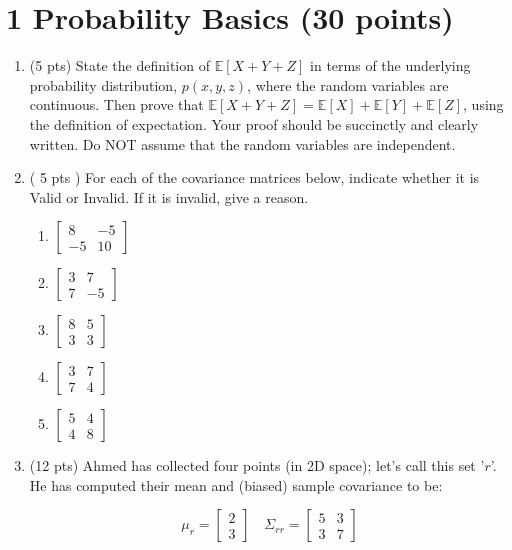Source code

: \documentclass{article}
\theoremstyle{definition}
\begin{document}
\section*{1 Probability Basics (30 points)}
\begin{enumerate}[label=\Alph*.]
\item (5 pts) State the definition of $\mathbb{E}[X+Y+Z]$ in terms of the underlying probability distribution, $p(x, y, z)$, where the random variables are continuous. Then prove that $\mathbb{E}[X+Y+Z]=\mathbb{E}[X]+\mathbb{E}[Y]+\mathbb{E}[Z]$, using the definition of expectation. Your proof should be succinctly and clearly written. Do NOT assume that the random variables are independent.\\
\item ( 5 pts ) For each of the covariance matrices below, indicate whether it is Valid or Invalid. If it is invalid, give a reason.\\
\begin{enumerate}[label=(\alph*)]
    \item $\left[\begin{array}{cc}8 & -5 \\ -5 & 10\end{array}\right]$
    \item $\left[\begin{array}{cc}3 & 7 \\ 7 & -5\end{array}\right]$
    \item $\left[\begin{array}{ll}8 & 5 \\ 3 & 3\end{array}\right]$
    \item $\left[\begin{array}{ll}3 & 7 \\ 7 & 4\end{array}\right]$
    \item $\left[\begin{array}{ll}5 & 4 \\ 4 & 8\end{array}\right]$
\end{enumerate}
\item (12 pts) Ahmed has collected four points (in 2D space); let's call this set '$r$'. He has computed their mean and (biased) sample covariance to be:

$$
\mu_{r}=\left[\begin{array}{l}
2 \\
3
\end{array}\right] \quad \Sigma_{r r}=\left[\begin{array}{ll}
5 & 3 \\
3 & 7
\end{array}\right]
$$


\end{enumerate}
\end{document}

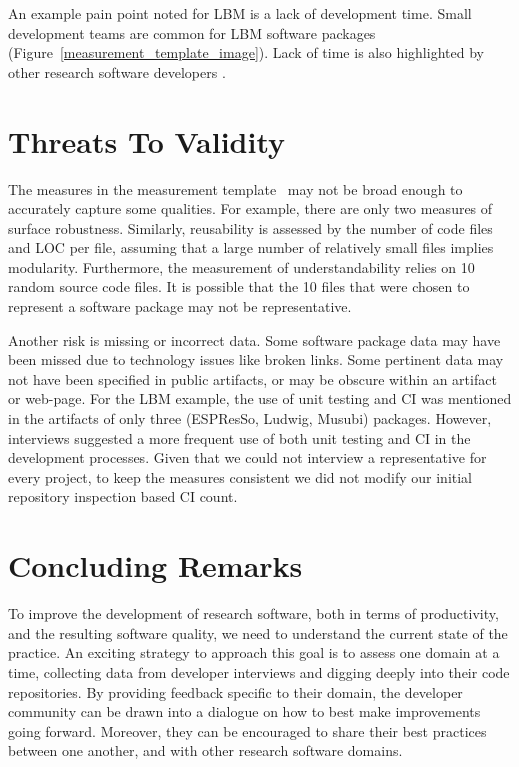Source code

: \documentclass[runningheads]{llncs}
\begin{document}
An example pain point noted for LBM is a lack of development time. Small
development teams are common for LBM software packages
(Figure~\ref{measurement_template_image}).  Lack of time is also highlighted by
other research software developers
\cite{PintoEtAl2018,PintoEtAl2016,WieseEtAl2019}.

\section{Threats To Validity} \label{SecThreats}

The measures in the measurement template~\cite{SmithEtAl2021} may not be broad
enough to accurately capture some qualities. For example, there are only two
measures of surface robustness. Similarly, reusability is assessed by the number
of code files and LOC per file, assuming that a large number of relatively small
files implies modularity. Furthermore, the measurement of understandability
relies on 10 random source code files. It is possible that the 10 files that
were chosen to represent a software package may not be representative.

Another risk is missing or incorrect data. Some software package data may have
been missed due to technology issues like broken links. Some pertinent data may
not have been specified in public artifacts, or may be obscure within an
artifact or web-page. For the LBM example, the use of unit testing and CI was
mentioned in the artifacts of only three (ESPResSo, Ludwig, Musubi) packages.
However, interviews suggested a more frequent use of both unit testing and CI in
the development processes.  Given that we could not interview a representative
for every project, to keep the measures consistent we did not modify our initial
repository inspection based CI count.

\section{Concluding Remarks} \label{SecConcludingRemarks}

To improve the development of research software, both in terms of productivity,
and the resulting software quality, we need to understand the current state of
the practice. An exciting strategy to approach this goal is to assess one domain
at a time, collecting data from developer interviews and digging deeply into
their code repositories. By providing feedback specific to their domain, the
developer community can be drawn into a dialogue on how to best make
improvements going forward. Moreover, they can be encouraged to share their best
practices between one another, and with other research software domains.
\end{document}
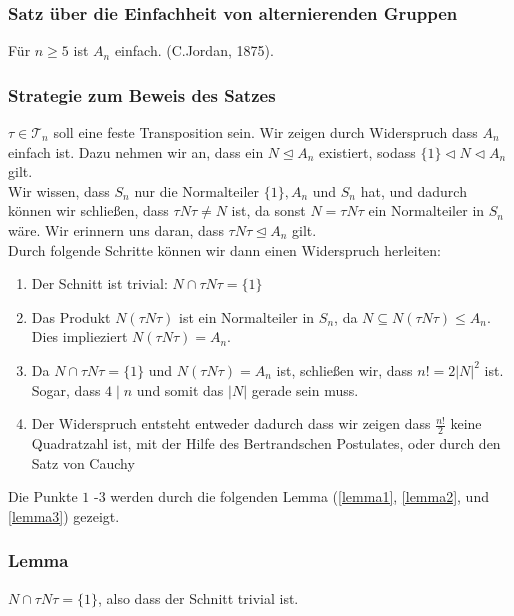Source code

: \documentclass[12pt, german]{article}
\begin{document}
\subsubsection{Satz über die Einfachheit von alternierenden Gruppen}
	Für $n \geq 5$ ist $A_n$ einfach. (C.Jordan, 1875).

\subsubsection{Strategie zum Beweis des Satzes}
	$\tau \in \mathcal T_n$ soll eine feste Transposition sein. Wir zeigen durch Widerspruch dass $A_n$ einfach ist. Dazu nehmen wir an, dass ein $N \trianglelefteq A_n$ existiert, sodass $\{1\} \triangleleft N \triangleleft A_n$ gilt.  \\
	
	Wir wissen, dass $S_n$ nur die Normalteiler $\{1\}, A_n$ und $S_n$ hat, und dadurch können wir schließen, dass $\tau N\tau \not = N$ ist, da sonst $N = \tau N \tau $ ein Normalteiler in $S_n$ wäre. Wir erinnern uns daran, dass $\tau N \tau \trianglelefteq A_n$ gilt. \\
	Durch folgende Schritte können wir dann einen Widerspruch herleiten: 

\begin{enumerate}[label=\arabic*.]
	\item Der Schnitt ist trivial: $N \cap \tau N \tau = \{1\}$
	\item Das Produkt $N(\tau N \tau)$ ist ein Normalteiler in $S_n$, da $N \subseteq N(\tau N \tau) \leq A_n$. \\ 
		Dies implieziert $N(\tau N \tau) = A_n$.
	\item Da $N\cap \tau N \tau =  \{1\}$ und $N(  \tau N \tau ) = A_n$ ist, schließen wir, dass $n! = 2 |N|^2$ ist. Sogar, dass $4 \mid n$ und somit das $|N|$ gerade sein muss. 
 	\item Der Widerspruch entsteht entweder dadurch dass wir zeigen dass $\frac{n!}{2}$ keine Quadratzahl ist, mit der Hilfe des Bertrandschen Postulates, oder durch den Satz von Cauchy
\end{enumerate}
	Die Punkte $1$ -$3$ werden durch die folgenden Lemma (\ref{lemma1}, \ref{lemma2}, und \ref{lemma3}) gezeigt. 

\subsubsection{Lemma \label{lemma1}}
	$N \cap \tau N \tau = \{1\}$, also dass der Schnitt trivial ist.
\end{document}
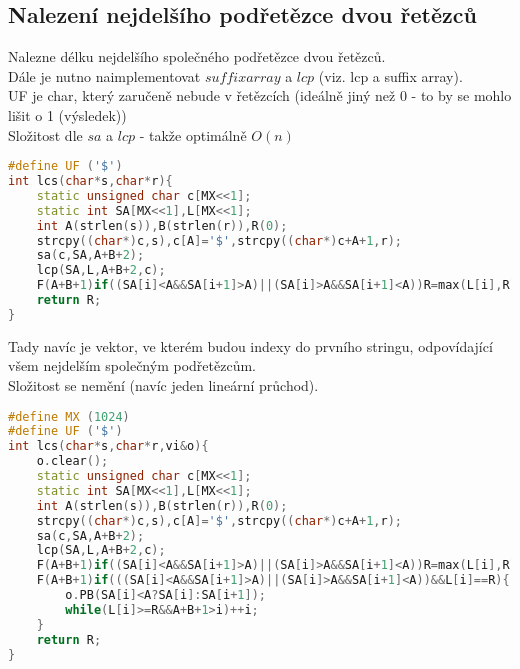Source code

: \documentclass[11pt]{article}
\begin{document}
\subsection{Nalezení nejdelšího podřetězce dvou řetězců}
Nalezne délku nejdelšího společného podřetězce dvou řetězců.
\\Dále je nutno naimplementovat $suffix array$ a $lcp$ (viz. lcp a suffix array).
\\\textsf{UF} je char, který zaručeně nebude v řetězcích (ideálně jiný než 0 - to by se mohlo lišit o 1 (výsledek))
\\Složitost dle $sa$ a $lcp$ - takže optimálně $O(n)$
\begin{lstlisting}[language=C++]
#define UF ('$')
int lcs(char*s,char*r){
    static unsigned char c[MX<<1];
    static int SA[MX<<1],L[MX<<1];
    int A(strlen(s)),B(strlen(r)),R(0);
    strcpy((char*)c,s),c[A]='$',strcpy((char*)c+A+1,r);
    sa(c,SA,A+B+2);
    lcp(SA,L,A+B+2,c);
    F(A+B+1)if((SA[i]<A&&SA[i+1]>A)||(SA[i]>A&&SA[i+1]<A))R=max(L[i],R);
    return R;
}
\end{lstlisting}
Tady navíc je vektor, ve kterém budou indexy do prvního stringu, odpovídající všem nejdelším společným podřetězcům. 
\\Složitost se nemění (navíc jeden lineární průchod).
\begin{lstlisting}[language=C++]
#define MX (1024)
#define UF ('$')
int lcs(char*s,char*r,vi&o){
    o.clear();
    static unsigned char c[MX<<1];
    static int SA[MX<<1],L[MX<<1];
    int A(strlen(s)),B(strlen(r)),R(0);
    strcpy((char*)c,s),c[A]='$',strcpy((char*)c+A+1,r);
    sa(c,SA,A+B+2);
    lcp(SA,L,A+B+2,c);
    F(A+B+1)if((SA[i]<A&&SA[i+1]>A)||(SA[i]>A&&SA[i+1]<A))R=max(L[i],R);
    F(A+B+1)if(((SA[i]<A&&SA[i+1]>A)||(SA[i]>A&&SA[i+1]<A))&&L[i]==R){
        o.PB(SA[i]<A?SA[i]:SA[i+1]);
        while(L[i]>=R&&A+B+1>i)++i;
    }
    return R;
}
\end{lstlisting}
\end{document}
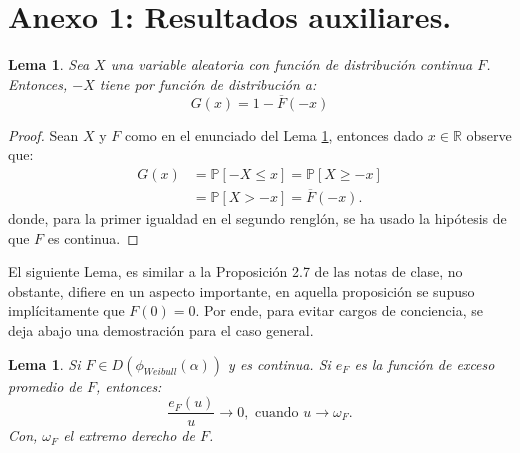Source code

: \documentclass[10.5pt,notitlepage]{article}
\newcommand{\PP}{\mathbb{P}}
\newcommand{\RR}{\mathbb{R}}
\theoremstyle{plain}
\newtheorem{lem}[thm]{Lema} %
\begin{document}
\section{Anexo 1: Resultados auxiliares.}
\begin{lem}\label{lem.1}
Sea \(X\) una variable aleatoria con función de distribución continua \(F\). Entonces, \(-X\) tiene por función de distribución a: 
\[
G(x) = 1 - \overline{F}(-x) 
\]
\end{lem}
\begin{proof}
Sean \(X\) y \(F\) como en el enunciado del Lema \ref{lem.1}, entonces dado \(x\in \RR\) observe que:
\begin{align*}
    G(x) &= \PP[-X \leq x] = \PP[X \geq -x]\\ 
         &= \PP[X > -x] = \overline{F}(-x).
\end{align*}
donde, para la primer igualdad en el segundo renglón, se ha usado la hipótesis de que \(F\) es continua.
\end{proof}
El siguiente Lema, es similar a la Proposición 2.7 de las notas de clase, no obstante, difiere en un aspecto importante, en aquella proposición se supuso implícitamente que \(F(0) = 0\). Por ende, para evitar cargos de conciencia, se deja abajo una demostración para el caso general.
\begin{lem}\label{lem.2}
Si \(F \in D(\phi_{Weibull}(\alpha))\) y es continua. Si \(e_{F}\) es la función de exceso promedio de \(F\), entonces: 
\[
\frac{e_{F}(u)}{u} \to 0, \text{ cuando } u \to \omega_{F}.
\]
Con, \(\omega_{F}\) el extremo derecho de \(F\).
\end{lem}
\end{document}
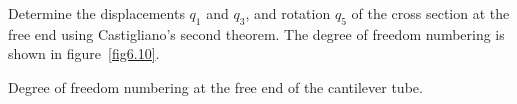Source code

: \documentclass{AeroStructure-ERJohnson}
\begin{document}
\begin{example*}
Determine the displacements $q_1$ and $q_3$, and rotation $q_5$ of the cross section at the free end using Castigliano's second theorem. The degree of freedom numbering is shown in figure~\ref{fig6.10}.


{\caption{Degree of freedom numbering at the free end of the cantilever tube.}\label{fig6.10}}


\end{example*}
\end{document}

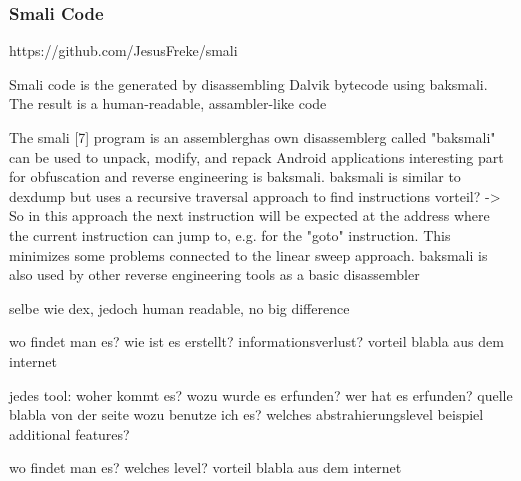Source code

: \subsubsection{Smali Code}\label{subsubsection:tools-baksmali}
https://github.com/JesusFreke/smali

Smali code is the generated by disassembling Dalvik bytecode using baksmali. The result is a human-readable, assambler-like code

The smali [7] program is an \gls{assemblerg}has own \gls{disassemblerg} called "baksmali"\newline
can be used to unpack, modify, and repack Android applications\newline
interesting part for obfuscation and reverse engineering is baksmali. baksmali is similar to dexdump but uses a recursive traversal approach to find instructions\newline
vorteil? -> So in this approach the next instruction will be expected at the address where the current instruction can jump to, e.g. for the "goto" instruction. This minimizes some problems connected to the linear sweep approach. baksmali is also used by other reverse engineering tools as a basic disassembler\newline

selbe wie dex, jedoch human readable, no big difference

wo findet man es?\newline
wie ist es erstellt?\newline
informationsverlust?\newline
vorteil\newline
blabla aus dem internet\newline

jedes tool:\newline
woher kommt es?\newline
wozu wurde es erfunden?\newline
wer hat es erfunden? quelle\newline
blabla von der seite\newline
wozu benutze ich es?\newline
welches abstrahierungslevel\newline
beispiel\newline
additional features?\newline

wo findet man es?\newline
welches level?\newline
vorteil\newline
blabla aus dem internet\newline
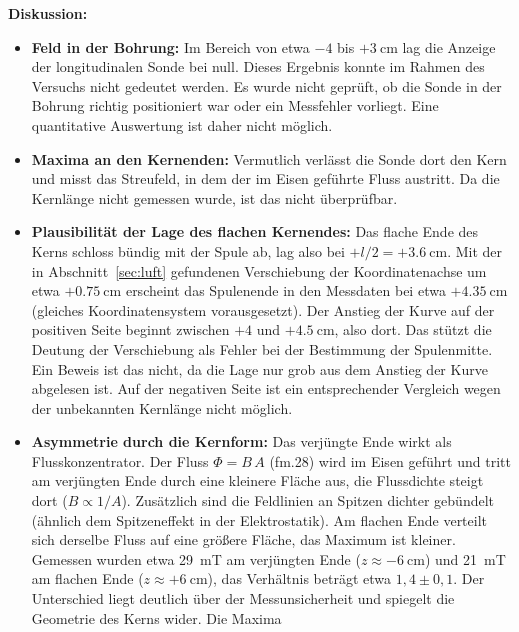 \documentclass[a4paper,11pt]{article}
\begin{document}
\textbf{Diskussion:}
\begin{itemize}
  \item \textbf{Feld in der Bohrung:} Im Bereich von etwa $-4$ bis
        $+\SI{3}{\centi\meter}$ lag die Anzeige der longitudinalen Sonde bei
        null. Dieses Ergebnis konnte im Rahmen des Versuchs nicht gedeutet
        werden. Es wurde nicht geprüft, ob die Sonde in der Bohrung richtig
        positioniert war oder ein Messfehler vorliegt. Eine quantitative
        Auswertung ist daher nicht möglich.
  \item \textbf{Maxima an den Kernenden:} Vermutlich verlässt die Sonde dort
        den Kern und misst das Streufeld, in dem der im Eisen geführte Fluss
        austritt. Da die Kernlänge nicht gemessen wurde, ist das nicht
        überprüfbar.
  \item \textbf{Plausibilität der Lage des flachen Kernendes:} Das flache Ende
        des Kerns schloss bündig mit der Spule ab, lag also bei
        $+l/2=+\SI{3.6}{\centi\meter}$. Mit der in Abschnitt~\ref{sec:luft}
        gefundenen Verschiebung der Koordinatenachse um etwa
        $+\SI{0.75}{\centi\meter}$ erscheint das Spulenende in den Messdaten
        bei etwa $+\SI{4.35}{\centi\meter}$ (gleiches Koordinatensystem
        vorausgesetzt). Der Anstieg der Kurve auf der positiven Seite beginnt
        zwischen $+4$ und $+\SI{4.5}{\centi\meter}$, also dort. Das stützt die
        Deutung der Verschiebung als Fehler bei der Bestimmung der
        Spulenmitte. Ein Beweis ist das nicht, da die Lage nur grob aus dem
        Anstieg der Kurve abgelesen ist. Auf der negativen Seite ist ein
        entsprechender Vergleich wegen der unbekannten Kernlänge nicht möglich.
  \item \textbf{Asymmetrie durch die Kernform:} Das verjüngte Ende wirkt als
        Flusskonzentrator. Der Fluss $\Phi=B\,A$ (fm.28) wird im Eisen geführt
        und tritt am verjüngten Ende durch eine kleinere Fläche aus, die
        Flussdichte steigt dort ($B\propto1/A$). Zusätzlich sind die Feldlinien
        an Spitzen dichter gebündelt (ähnlich dem Spitzeneffekt in der
        Elektrostatik). Am flachen Ende verteilt sich derselbe Fluss auf eine
        größere Fläche, das Maximum ist kleiner. Gemessen wurden etwa
        \SI{29}{\milli\tesla} am verjüngten Ende
        ($z\approx-\SI{6}{\centi\meter}$) und \SI{21}{\milli\tesla} am flachen
        Ende ($z\approx+\SI{6}{\centi\meter}$), das Verhältnis beträgt etwa
        $1{,}4\pm0{,}1$. Der Unterschied liegt deutlich über der
        Messunsicherheit und spiegelt die Geometrie des Kerns wider. Die Maxima

\end{itemize}
\end{document}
● ● ● ● ●
# [EXERCISE DETAILS]
Give again, word for word, every line from the top of the entries above to the line holding "were chosen to", both included. Leave the pictures out.

# [REPLY]
Source code

: \documentclass{article}
\theoremstyle{definition}
\begin{document}
\section*{1 Probability Basics (30 points)}
\begin{enumerate}[label=\Alph*.]
\item (5 pts) State the definition of $\mathbb{E}[X+Y+Z]$ in terms of the underlying probability distribution, $p(x, y, z)$, where the random variables are continuous. Then prove that $\mathbb{E}[X+Y+Z]=\mathbb{E}[X]+\mathbb{E}[Y]+\mathbb{E}[Z]$, using the definition of expectation. Your proof should be succinctly and clearly written. Do NOT assume that the random variables are independent.\\
\item ( 5 pts ) For each of the covariance matrices below, indicate whether it is Valid or Invalid. If it is invalid, give a reason.\\
\begin{enumerate}[label=(\alph*)]
    \item $\left[\begin{array}{cc}8 & -5 \\ -5 & 10\end{array}\right]$
    \item $\left[\begin{array}{cc}3 & 7 \\ 7 & -5\end{array}\right]$
    \item $\left[\begin{array}{ll}8 & 5 \\ 3 & 3\end{array}\right]$
    \item $\left[\begin{array}{ll}3 & 7 \\ 7 & 4\end{array}\right]$
    \item $\left[\begin{array}{ll}5 & 4 \\ 4 & 8\end{array}\right]$
\end{enumerate}
\item (12 pts) Ahmed has collected four points (in 2D space); let's call this set '$r$'. He has computed their mean and (biased) sample covariance to be:

$$
\mu_{r}=\left[\begin{array}{l}
2 \\
3
\end{array}\right] \quad \Sigma_{r r}=\left[\begin{array}{ll}
5 & 3 \\
3 & 7
\end{array}\right]
$$


\end{enumerate}
\end{document}

Source code

: \documentclass[runningheads]{llncs}
\begin{document}
An example pain point noted for LBM is a lack of development time. Small
development teams are common for LBM software packages
(Figure~\ref{measurement_template_image}).  Lack of time is also highlighted by
other research software developers
\cite{PintoEtAl2018,PintoEtAl2016,WieseEtAl2019}.

\section{Threats To Validity} \label{SecThreats}

The measures in the measurement template~\cite{SmithEtAl2021} may not be broad
enough to accurately capture some qualities. For example, there are only two
measures of surface robustness. Similarly, reusability is assessed by the number
of code files and LOC per file, assuming that a large number of relatively small
files implies modularity. Furthermore, the measurement of understandability
relies on 10 random source code files. It is possible that the 10 files that
were chosen to represent a software package may not be representative.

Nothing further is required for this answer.